Inflation and Unemployment: The Evolution of the Phillips Curve

Three Volumes, (Richard Lipsey and  William Scarth editors), (Cheltenham: Edward Elgar) 2011.


Inflation Unemployment: The Evolution of the Phillips Curve
These three volumes contain representative articles covering the fifty years of the life of the Phillips Curve that is the 20th century's most cited macroeconomic article. It begins with an introductory essay by the editors that covers: The macro policy debate when Phillips made his contribution, a debate that is largely unknown today; early alternative interpretations the curve; early empirical studies, including those of the loops; the rise of the unique equilibrium doctrine, which covers the consequences of closing the Keynesian model with a simple Phillips curve, and the abandonment of the Keynesian underpinnings of constant marginal costs and short-term relative wage rigidity; the transition from Keynesian to New Classical Economics, which covers the emergence of the expectations-augmented Phillips curve, the New Classical theory in full bloom, the testing of the expectations-augmented Phillips curve, equilibrium and disequilibrium interpretations of the curve, and the drive for more formal micro-foundations.

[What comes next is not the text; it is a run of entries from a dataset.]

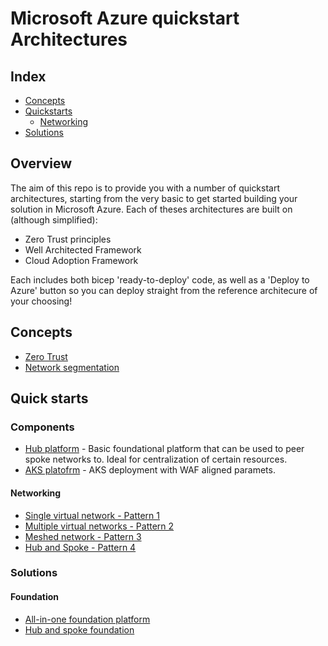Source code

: # Microsoft Azure quickstart Architectures
## Index
* [Concepts](#concepts)
* [Quickstarts](#quick-starts)
    * [Networking](#networking)
* [Solutions](#solutions)

## Overview
The aim of this repo is to provide you with a number of quickstart architectures, starting from the very basic to get started building your solution in Microsoft Azure. Each of theses architectures are built on (although simplified): 

- Zero Trust principles
- Well Architected Framework
- Cloud Adoption Framework

Each includes both bicep 'ready-to-deploy' code, as well as a 'Deploy to Azure' button so you can deploy straight from the reference architecure of your choosing!

## Concepts
* [Zero Trust](/concepts/zerotrust.md)
* [Network segmentation](/concepts/networksegmentation.md)

## Quick starts
### Components
* [Hub platform](/components/hubplatform.md) - Basic foundational platform that can be used to peer spoke networks to. Ideal for centralization of certain resources.
* [AKS platofrm](/components/diagrams/comp_aks.vsdx) - AKS deployment with WAF aligned paramets.

#### Networking
* [Single virtual network - Pattern 1](/concepts/networksegmentation.md)
* [Multiple virtual networks - Pattern 2](/concepts/networksegmentation.md)
* [Meshed network - Pattern 3](/concepts/networksegmentation.md)
* [Hub and Spoke - Pattern 4](/concepts/networksegmentation.md)

### Solutions
#### Foundation
* [All-in-one foundation platform](/Solutions/Foundation/foundation.md)
* [Hub and spoke foundation](/Solutions/Foundation_hub_spoke/foundation.md)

The essay concludes with a long section on alternative views of the economic process, which contrasts the Newtonian, New Classical view with the Darwinian evolutionary view of the economy. It argues that many of the phenomena that are hard to understand using conventional theory become understandable when viewed through the lens of evolutionary theory − a theory that emphasizes endogenous technological change at the micro-economic level.